|
Home > Archive > Linux Debian support > April 2006 > Strange Network Problem
You are viewing an archived Text-only version of the thread.
To view this thread in it's original format and/or if you want to reply to
this thread please [click here]
| Author |
Strange Network Problem
|
|
|
|
I'm tearing my hair out with this one. The gateway machine to the outside
world periodically becomes inaccessible to some hosts on the lan.
This is the setup.
LAN -> switch -> gateway/firewall -> DMZ -> ADSL modem -> Internet
What happens is that hosts on the LAN sometimes get no response from the
gateway. These hosts can be Windows or Linux boxes.
The gateway is a Debian Sarge box with two nics. Eth0 is on the DMZ side,
eth1 is on the LAN side. Shorewall is configured as a nat firewall.
Every once in a while, hosts on the lan no longer see the gateway. They
can't ping it, can't get access through it. At the same time, other hosts
seem to see it okay. The problem will fix itself after a short period. It
can go for hours without a problem, and then become very flaky.

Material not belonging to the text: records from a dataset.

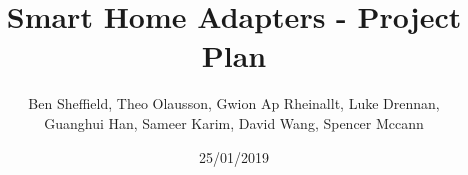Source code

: \documentclass[onecolumn]{IEEEtran}
\begin{document}
\title{Smart Home Adapters - Project Plan}
\author{Ben Sheffield, Theo Olausson, Gwion Ap Rheinallt, Luke Drennan, \\Guanghui Han, Sameer Karim, David Wang, Spencer Mccann}
\date{25/01/2019} %

\maketitle
\end{document}
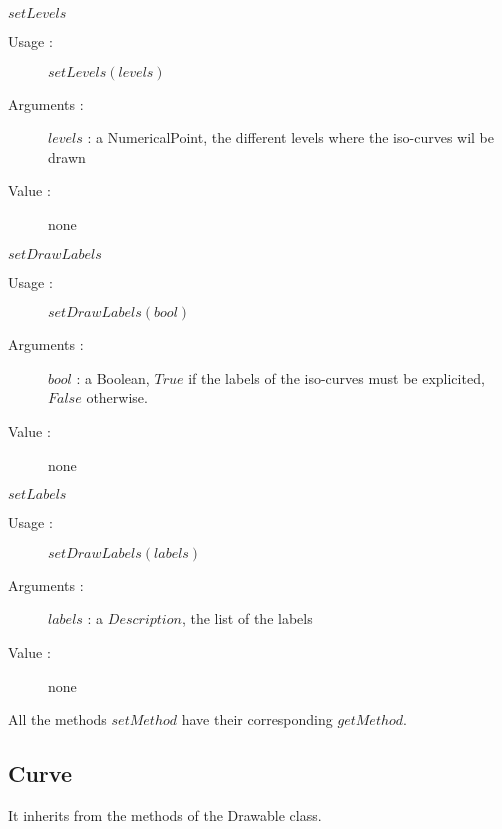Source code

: \begin{description}
\begin{description}
  \item $setLevels$
    \begin{description}
    \item[Usage :] $setLevels(levels)$
    \item[Arguments :] $levels$ : a NumericalPoint, the different levels where the iso-curves wil be drawn
    \item[Value :] none
    \end{description}
    \bigskip

  \item $setDrawLabels$
    \begin{description}
    \item[Usage :] $setDrawLabels(bool)$
    \item[Arguments :] $bool$ : a Boolean, $True$ if the labels of the iso-curves must be explicited, $False$ otherwise.
    \item[Value :] none
    \end{description}
    \bigskip

  \item $setLabels$
    \begin{description}
    \item[Usage :] $setDrawLabels(labels)$
    \item[Arguments :] $labels$ : a $Description$, the list of the labels
    \item[Value :] none
    \end{description}
    \bigskip
  \end{description}

  All the methods $setMethod$ have their corresponding $getMethod$.

\end{description}


\newpage \subsection{Curve}

It inherits from the methods of the Drawable class.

If you do a disable followed by an enable on the ethernet adaptor from a
Windows box, the problem will fix itself. It seems that the gateway sees
the broadcast dhcp request and wakes up. (The dhcp and dns servers are on
another machine.)
I've changed almost everything that I could change. I've changed the nic
in the gateway, I've changed the gateway machine completely (with another
Debian box). I've replaced the switch. I've replaced the cable between
the switch and the gateway. I've replace Shorewall with a script file to
configure iptables. I've also disconnected some parts of the lan from the
switch. And I've followed all the cabling to make sure nothing is plugged
into the wrong spot.
I've had tcpdump or ethereal running on the gateway and other machines,
and there doesn't seem to be excessive traffic that could cause a problem,
or any other unexplained packets.
Everything seems to point to some configuration problem with the gateway.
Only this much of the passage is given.